[[ RECORD EXTRACTS, beginning ]]

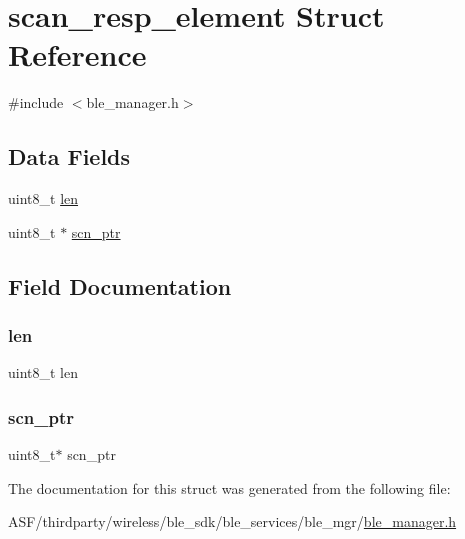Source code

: \hypertarget{structscan__resp__element}{}\section{scan\+\_\+resp\+\_\+element Struct Reference}
\label{structscan__resp__element}


{\ttfamily \#include $<$ble\+\_\+manager.\+h$>$}

\subsection*{Data Fields}
\begin{DoxyCompactItemize}
\item 
uint8\+\_\+t \mbox{\hyperlink{structscan__resp__element_a5723e60ffd628510c699eddbce90be23}{len}}
\item 
uint8\+\_\+t $\ast$ \mbox{\hyperlink{structscan__resp__element_ab5699c8cdd6f3e889f433792aad393a3}{scn\+\_\+ptr}}
\end{DoxyCompactItemize}


\subsection{Field Documentation}
\mbox{\label{structscan__resp__element_a5723e60ffd628510c699eddbce90be23}} 
\subsubsection{\texorpdfstring{len}{len}}
{\footnotesize\ttfamily uint8\+\_\+t len}

\mbox{\label{structscan__resp__element_ab5699c8cdd6f3e889f433792aad393a3}} 
\subsubsection{\texorpdfstring{scn\_ptr}{scn\_ptr}}
{\footnotesize\ttfamily uint8\+\_\+t$\ast$ scn\+\_\+ptr}



The documentation for this struct was generated from the following file\+:\begin{DoxyCompactItemize}
\item 
A\+S\+F/thirdparty/wireless/ble\+\_\+sdk/ble\+\_\+services/ble\+\_\+mgr/\mbox{\hyperlink{ble__manager_8h}{ble\+\_\+manager.\+h}}\end{DoxyCompactItemize}
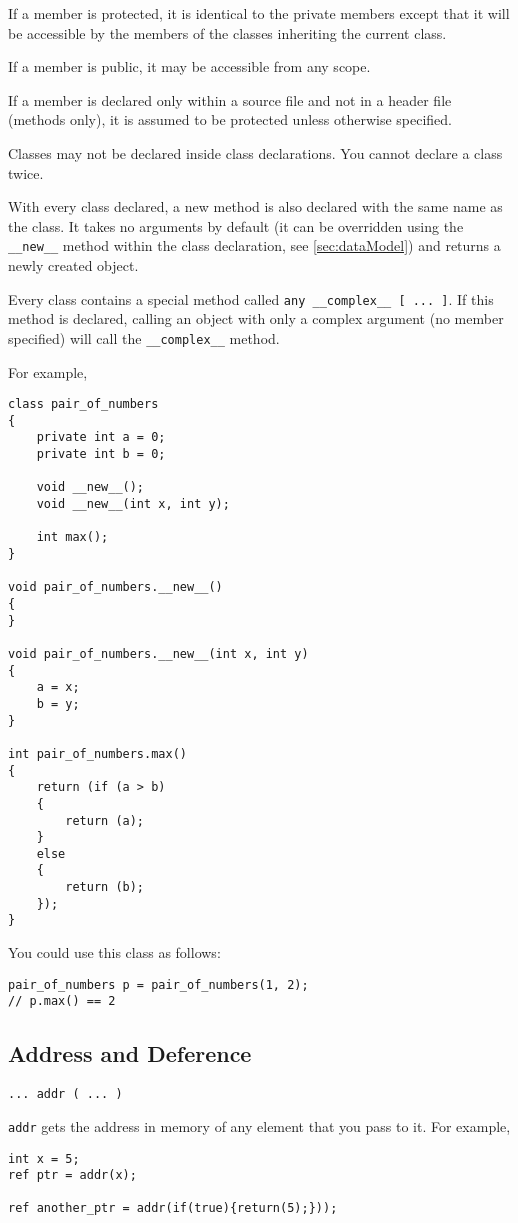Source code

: \documentclass[10pt,a4paper]{article}
\begin{document}
If a member is protected, it is identical to the private members except that it will be accessible by the members of the classes inheriting the current class.

If a member is public, it may be accessible from any scope. 

If a member is declared only within a source file and not in a header file (methods only), it is assumed to be protected unless otherwise specified.

Classes may not be declared inside class declarations. You cannot declare a class twice.

With every class declared, a new method is also declared with the same name as the class. It takes no arguments by default (it can be overridden using the \verb|__new__| method within the class declaration, see \ref{sec:dataModel}) and returns a newly created object.

Every class contains a special method called \verb|any __complex__ [ ... ]|. If this method is declared, calling an object with only a complex argument (no member specified) will call the \verb|__complex__| method.

For example,
\begin{verbatim}
class pair_of_numbers
{
    private int a = 0;
    private int b = 0;
    
    void __new__();
    void __new__(int x, int y);
    
    int max();
}

void pair_of_numbers.__new__()
{
}

void pair_of_numbers.__new__(int x, int y)
{
    a = x;
    b = y;
}

int pair_of_numbers.max()
{
    return (if (a > b)
    {
        return (a);
    }
    else
    {
        return (b);
    });
}
\end{verbatim}

You could use this class as follows:
\begin{verbatim}
pair_of_numbers p = pair_of_numbers(1, 2);
// p.max() == 2
\end{verbatim}

\subsection{Address and Deference}
\begin{verbatim}
... addr ( ... )
\end{verbatim}

\verb|addr| gets the address in memory of any element that you pass to it. For example,
\begin{verbatim}
int x = 5;
ref ptr = addr(x);

ref another_ptr = addr(if(true){return(5);}));
\end{verbatim}
\end{document}
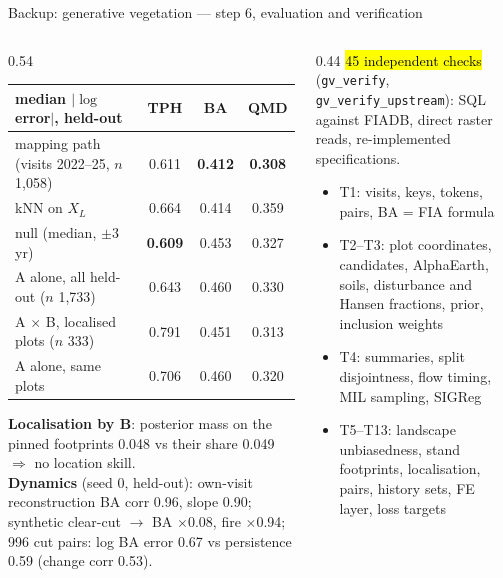 \begin{frame}{Backup: generative vegetation — step 6, evaluation and verification}
\scriptsize
\begin{columns}[T]
\begin{column}{0.54\textwidth}
\renewcommand{\arraystretch}{1.1}
\begin{tabular}{@{}lccc@{}}
\toprule
median $|\log$ error$|$, held-out & TPH & BA & QMD \\
\midrule
mapping path (visits 2022–25, $n$ 1,058) & 0.611 & \textbf{0.412} & \textbf{0.308} \\
\quad kNN on $X_L$ & 0.664 & 0.414 & 0.359 \\
\quad null (median, $\pm$3 yr) & \textbf{0.609} & 0.453 & 0.327 \\
A alone, all held-out ($n$ 1,733) & 0.643 & 0.460 & 0.330 \\
A $\times$ B, localised plots ($n$ 333) & 0.791 & 0.451 & 0.313 \\
\quad A alone, same plots & 0.706 & 0.460 & 0.320 \\
\bottomrule
\end{tabular}

\smallskip
\textbf{Localisation by B}: posterior mass on the pinned footprints 0.048 vs their share 0.049 $\Rightarrow$ no location skill.\\
\textbf{Dynamics} (seed 0, held-out): own-visit reconstruction BA corr 0.96, slope 0.90; synthetic clear-cut $\rightarrow$ BA $\times$0.08, fire $\times$0.94; 996 cut pairs: log BA error 0.67 vs persistence 0.59 (change corr 0.53).
\end{column}
\begin{column}{0.44\textwidth}
\hl{45 independent checks} (\texttt{gv\_verify}, \texttt{gv\_verify\_upstream}): SQL against FIADB, direct raster reads, re-implemented specifications.
\begin{itemize}\setlength\itemsep{1pt}
\item T1: visits, keys, tokens, pairs, BA = FIA formula
\item T2–T3: plot coordinates, candidates, AlphaEarth, soils, disturbance and Hansen fractions, prior, inclusion weights
\item T4: summaries, split disjointness, flow timing, MIL sampling, SIGReg
\item T5–T13: landscape unbiasedness, stand footprints, localisation, pairs, history sets, FE layer, loss targets
\end{itemize}
\end{column}
\end{columns}
\end{frame}
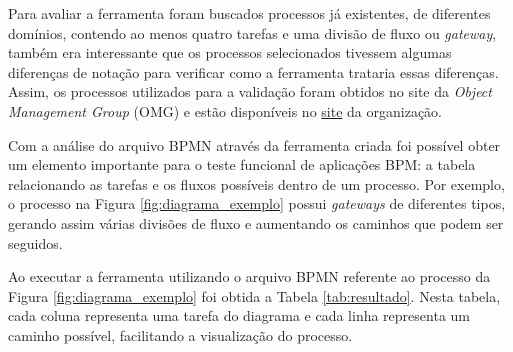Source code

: \documentclass[12pt]{article}
\begin{document}
Para avaliar a ferramenta foram buscados processos já existentes, de diferentes domínios, contendo ao menos quatro tarefas e uma divisão de fluxo ou \emph{gateway}, também era interessante que os processos selecionados tivessem algumas diferenças de notação para verificar como a ferramenta trataria essas diferenças. Assim, os processos utilizados para a validação foram obtidos no site da \emph{Object Management Group} (OMG) e estão disponíveis no \href{http://www.omg.org/spec/BPMN/20100602/2010-06-03/}{site} da organização.


Com a análise do arquivo BPMN através da ferramenta criada foi possível obter um elemento importante para o teste funcional de aplicações BPM: a tabela relacionando as tarefas e os fluxos possíveis dentro de um processo. Por exemplo, o processo na Figura \ref{fig:diagrama_exemplo} possui \emph{gateways} de diferentes tipos, gerando assim várias divisões de fluxo e aumentando os caminhos que podem ser seguidos. 

Ao executar a ferramenta utilizando o arquivo BPMN referente ao processo da Figura  \ref{fig:diagrama_exemplo} foi obtida a Tabela \ref{tab:resultado}. Nesta tabela, cada coluna representa uma tarefa do diagrama e cada linha representa um caminho possível, facilitando a visualização do processo. 

\begin{table}[]
\centering
\caption{Tabela obtida através do arquivo BPMN}
\label{tab:resultado}
\end{table}
\end{document}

[[ RECORD EXTRACTS, end ]]

- _TO DO_
Return a copy of each line in the entries that carries the string "times".

- _RESPONSE FOR THIS EXERCISE_
A $\times$ B, localised plots ($n$ 333) & 0.791 & 0.451 & 0.313 \\
\textbf{Dynamics} (seed 0, held-out): own-visit reconstruction BA corr 0.96, slope 0.90; synthetic clear-cut $\rightarrow$ BA $\times$0.08, fire $\times$0.94; 996 cut pairs: log BA error 0.67 vs persistence 0.59 (change corr 0.53).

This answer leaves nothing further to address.